――でもそれって、『BANDやろうぜ』が、「雑誌って何ができるんだろう」ってちゃんと場を作っていた雑誌だったことの裏返しだと思います。『ROCK AND READ』もそういう雑誌だと感じるのですが、吉田さんの携わる本って、そこが一貫してるのはすごいなと。
吉田:「雑誌に何ができる」なんてカッコいいことを、普段から深く意識してるわけではないですけどね(笑)。あ、でも象徴的なことがありました。同じヴィジュアル系雑誌だった『Neo genesis』と『Zy.』がちょうど同時期(2011年)に休刊になったんですよ。あの2誌ってヴィジュアル系雑誌らしく、写真が素晴らしい雑誌でした。
一方『ROCK AND READ』は、とにかく文字を読ませる雑誌じゃないですか。ヴィジュアル系ってジャンルを扱ってるのに、写真じゃなくて文字が残ったって、その「雑誌として」みたいなところが関わってくる部分なのかな、とは今ちょっと思いました。
――更に、一般的に雑誌って広告を沢山掲載することで採算をとっている場合が多いですけど、『ROCK AND READ』は全然そういう作りじゃありませんよね。

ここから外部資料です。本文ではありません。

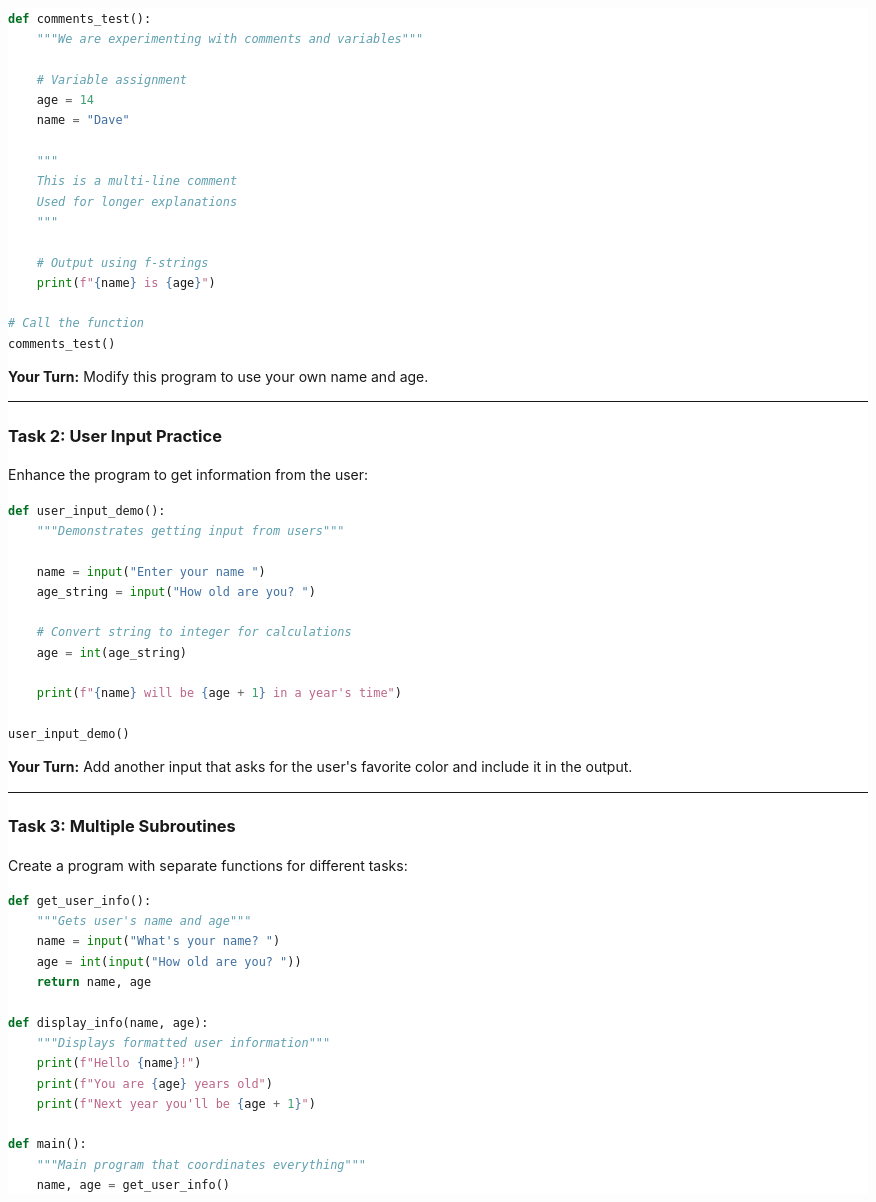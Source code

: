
 ```python
def comments_test():
    """We are experimenting with comments and variables"""
    
    # Variable assignment
    age = 14
    name = "Dave"
    
    """
    This is a multi-line comment
    Used for longer explanations
    """
    
    # Output using f-strings
    print(f"{name} is {age}")

# Call the function
comments_test()
```

**Your Turn:** Modify this program to use your own name and age.

---

### Task 2: User Input Practice
Enhance the program to get information from the user:

```python
def user_input_demo():
    """Demonstrates getting input from users"""
    
    name = input("Enter your name ")
    age_string = input("How old are you? ")
    
    # Convert string to integer for calculations
    age = int(age_string)
    
    print(f"{name} will be {age + 1} in a year's time")

user_input_demo()
```

**Your Turn:** Add another input that asks for the user's favorite color and include it in the output.

---

### Task 3: Multiple Subroutines
Create a program with separate functions for different tasks:

```python
def get_user_info():
    """Gets user's name and age"""
    name = input("What's your name? ")
    age = int(input("How old are you? "))
    return name, age

def display_info(name, age):
    """Displays formatted user information"""
    print(f"Hello {name}!")
    print(f"You are {age} years old")
    print(f"Next year you'll be {age + 1}")

def main():
    """Main program that coordinates everything"""
    name, age = get_user_info()
```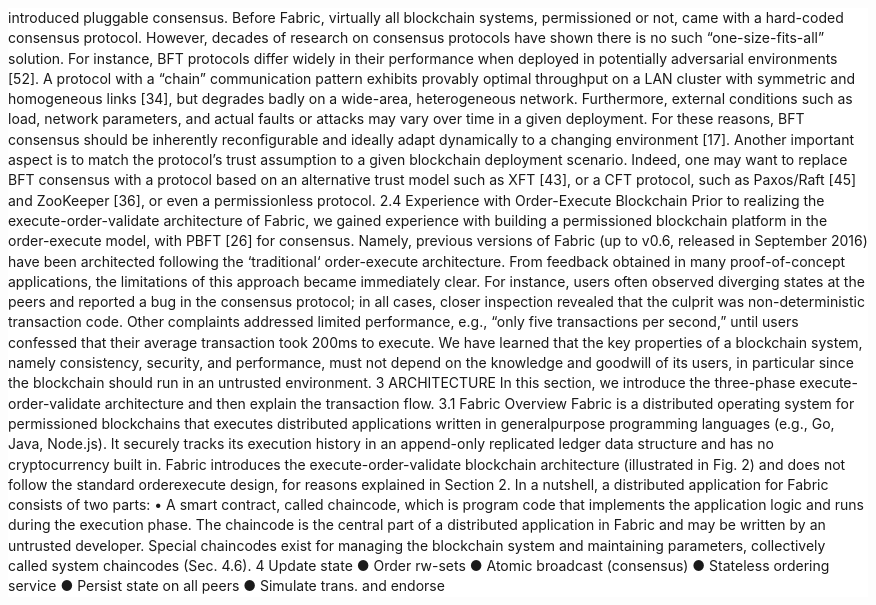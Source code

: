 introduced pluggable consensus. Before Fabric, virtually all blockchain systems, permissioned or not, came with a hard-coded consensus protocol. However, decades of research on consensus protocols
have shown there is no such “one-size-fits-all” solution. For instance,
BFT protocols differ widely in their performance when deployed in
potentially adversarial environments [52]. A protocol with a “chain”
communication pattern exhibits provably optimal throughput on a
LAN cluster with symmetric and homogeneous links [34], but degrades badly on a wide-area, heterogeneous network. Furthermore,
external conditions such as load, network parameters, and actual
faults or attacks may vary over time in a given deployment. For
these reasons, BFT consensus should be inherently reconfigurable
and ideally adapt dynamically to a changing environment [17]. Another important aspect is to match the protocol’s trust assumption
to a given blockchain deployment scenario. Indeed, one may want to
replace BFT consensus with a protocol based on an alternative trust
model such as XFT [43], or a CFT protocol, such as Paxos/Raft [45]
and ZooKeeper [36], or even a permissionless protocol.
2.4 Experience with Order-Execute Blockchain
Prior to realizing the execute-order-validate architecture of Fabric, we gained experience with building a permissioned blockchain
platform in the order-execute model, with PBFT [26] for consensus. Namely, previous versions of Fabric (up to v0.6, released in
September 2016) have been architected following the ‘traditional‘
order-execute architecture.
From feedback obtained in many proof-of-concept applications,
the limitations of this approach became immediately clear. For
instance, users often observed diverging states at the peers and reported a bug in the consensus protocol; in all cases, closer inspection
revealed that the culprit was non-deterministic transaction code.
Other complaints addressed limited performance, e.g., “only five
transactions per second,” until users confessed that their average
transaction took 200ms to execute. We have learned that the key
properties of a blockchain system, namely consistency, security,
and performance, must not depend on the knowledge and goodwill
of its users, in particular since the blockchain should run in an
untrusted environment.
3 ARCHITECTURE
In this section, we introduce the three-phase execute-order-validate
architecture and then explain the transaction flow.
3.1 Fabric Overview
Fabric is a distributed operating system for permissioned blockchains that executes distributed applications written in generalpurpose programming languages (e.g., Go, Java, Node.js). It securely
tracks its execution history in an append-only replicated ledger
data structure and has no cryptocurrency built in.
Fabric introduces the execute-order-validate blockchain architecture (illustrated in Fig. 2) and does not follow the standard orderexecute design, for reasons explained in Section 2. In a nutshell, a
distributed application for Fabric consists of two parts:
• A smart contract, called chaincode, which is program code
that implements the application logic and runs during the
execution phase. The chaincode is the central part of a distributed application in Fabric and may be written by an untrusted developer. Special chaincodes exist for managing the
blockchain system and maintaining parameters, collectively
called system chaincodes (Sec. 4.6).
4
Update state
● Order rw-sets
● Atomic broadcast
(consensus)
● Stateless ordering
service
● Persist state on all
peers
● Simulate trans.
and endorse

「一定数にしっかりと良いものを届けることで続いていく」ってこれからの雑誌に求められてることなのかなと思います。
吉田:そうですね。『ROCK AND READ』は10万部売ろうと思ってる雑誌じゃないですからね。本当にヴィジュアル系が好きな人に良いものを届けてあげたいって思います。

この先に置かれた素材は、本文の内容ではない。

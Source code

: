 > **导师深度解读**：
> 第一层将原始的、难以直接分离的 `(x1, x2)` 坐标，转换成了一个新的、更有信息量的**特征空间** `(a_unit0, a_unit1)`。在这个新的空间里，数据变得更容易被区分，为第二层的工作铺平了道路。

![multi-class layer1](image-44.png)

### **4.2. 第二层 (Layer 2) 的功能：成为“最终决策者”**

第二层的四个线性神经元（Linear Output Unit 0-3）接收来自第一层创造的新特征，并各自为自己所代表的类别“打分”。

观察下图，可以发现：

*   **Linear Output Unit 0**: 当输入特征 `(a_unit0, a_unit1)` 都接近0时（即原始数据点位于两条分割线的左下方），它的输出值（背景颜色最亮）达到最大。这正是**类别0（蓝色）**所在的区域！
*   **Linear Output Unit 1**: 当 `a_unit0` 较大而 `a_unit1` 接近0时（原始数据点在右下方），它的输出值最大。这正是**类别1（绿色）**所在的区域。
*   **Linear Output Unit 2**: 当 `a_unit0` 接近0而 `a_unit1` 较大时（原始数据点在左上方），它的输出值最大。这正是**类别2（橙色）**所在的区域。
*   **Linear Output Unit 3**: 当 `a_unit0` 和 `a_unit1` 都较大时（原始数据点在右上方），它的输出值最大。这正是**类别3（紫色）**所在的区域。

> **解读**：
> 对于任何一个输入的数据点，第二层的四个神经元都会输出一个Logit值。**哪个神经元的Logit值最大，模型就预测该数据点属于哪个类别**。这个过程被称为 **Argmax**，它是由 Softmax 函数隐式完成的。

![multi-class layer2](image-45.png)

だから、あんまり別のジャンルの人を載せようとかも考えたことはないな。Twitterで、「吉田さんが良いって言ってるバンドを聴いてみたらすごく良かった」って書いてくれてる人がいて、そういう感想が何より嬉しいです。「ちゃんと1人に届いた!」って思いました。10万人に読まれることより1人を動かすことのほうが嬉しいって思います。

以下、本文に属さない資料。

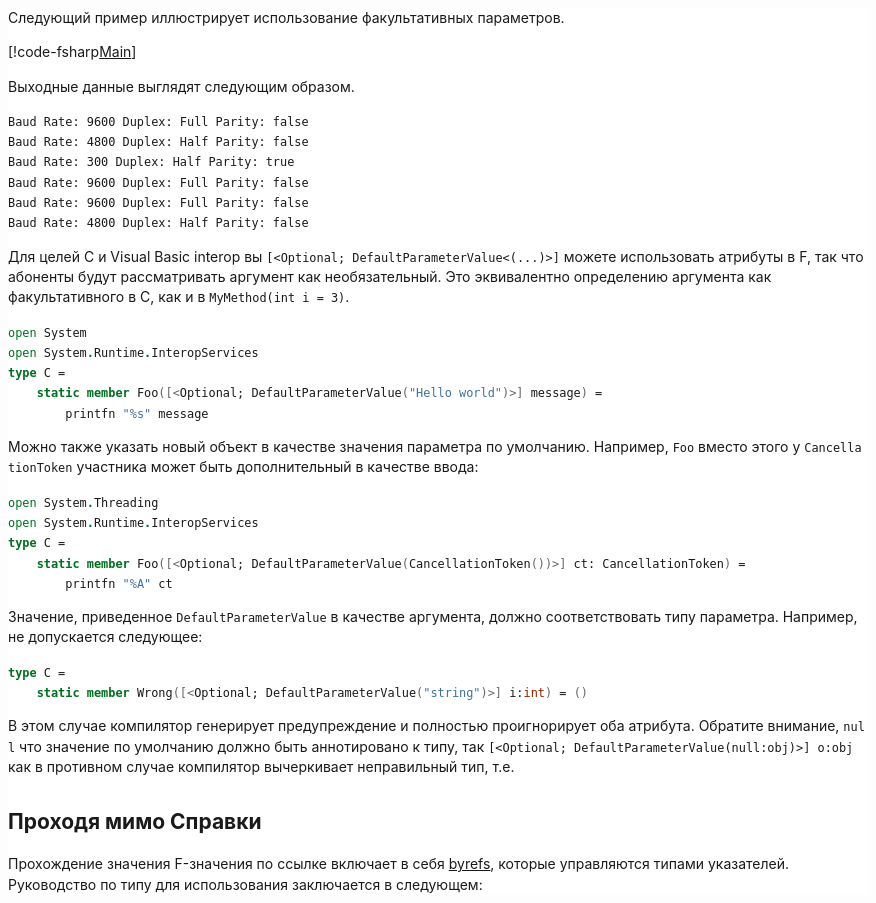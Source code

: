 Следующий пример иллюстрирует использование факультативных параметров.

[!code-fsharp[Main](~/samples/snippets/fsharp/parameters-and-arguments-1/snippet3808.fs)]

Выходные данные выглядят следующим образом.

```console
Baud Rate: 9600 Duplex: Full Parity: false
Baud Rate: 4800 Duplex: Half Parity: false
Baud Rate: 300 Duplex: Half Parity: true
Baud Rate: 9600 Duplex: Full Parity: false
Baud Rate: 9600 Duplex: Full Parity: false
Baud Rate: 4800 Duplex: Half Parity: false
```

Для целей C и Visual Basic interop вы `[<Optional; DefaultParameterValue<(...)>]` можете использовать атрибуты в F, так что абоненты будут рассматривать аргумент как необязательный. Это эквивалентно определению аргумента как факультативного в C, как и в `MyMethod(int i = 3)`.

```fsharp
open System
open System.Runtime.InteropServices
type C =
    static member Foo([<Optional; DefaultParameterValue("Hello world")>] message) =
        printfn "%s" message
```

Можно также указать новый объект в качестве значения параметра по умолчанию. Например, `Foo` вместо этого у `CancellationToken` участника может быть дополнительный в качестве ввода:

```fsharp
open System.Threading
open System.Runtime.InteropServices
type C =
    static member Foo([<Optional; DefaultParameterValue(CancellationToken())>] ct: CancellationToken) =
        printfn "%A" ct
```

Значение, приведенное `DefaultParameterValue` в качестве аргумента, должно соответствовать типу параметра. Например, не допускается следующее:

```fsharp
type C =
    static member Wrong([<Optional; DefaultParameterValue("string")>] i:int) = ()
```

В этом случае компилятор генерирует предупреждение и полностью проигнорирует оба атрибута. Обратите внимание, `null` что значение по умолчанию должно быть аннотировано к типу, так `[<Optional; DefaultParameterValue(null:obj)>] o:obj`как в противном случае компилятор вычеркивает неправильный тип, т.е.

## <a name="passing-by-reference"></a>Проходя мимо Справки

Прохождение значения F-значения по ссылке включает в себя [byrefs](byrefs.md), которые управляются типами указателей. Руководство по типу для использования заключается в следующем:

『ROCK AND READ』はテレビじゃなくてラジオなんです。“みなさん”じゃなくて、たったひとりの“あなた”に届いてほしいと思って、僕は雑誌を作っています。
吉田幸司 プロフィール
『ROCK AND READ』編集長。他にも『IDOL AND READ』『club Zy.MAG』『音楽主義』などを手がける。編集プロダクション「アクセル・コミュニケーションズ」代表取締役。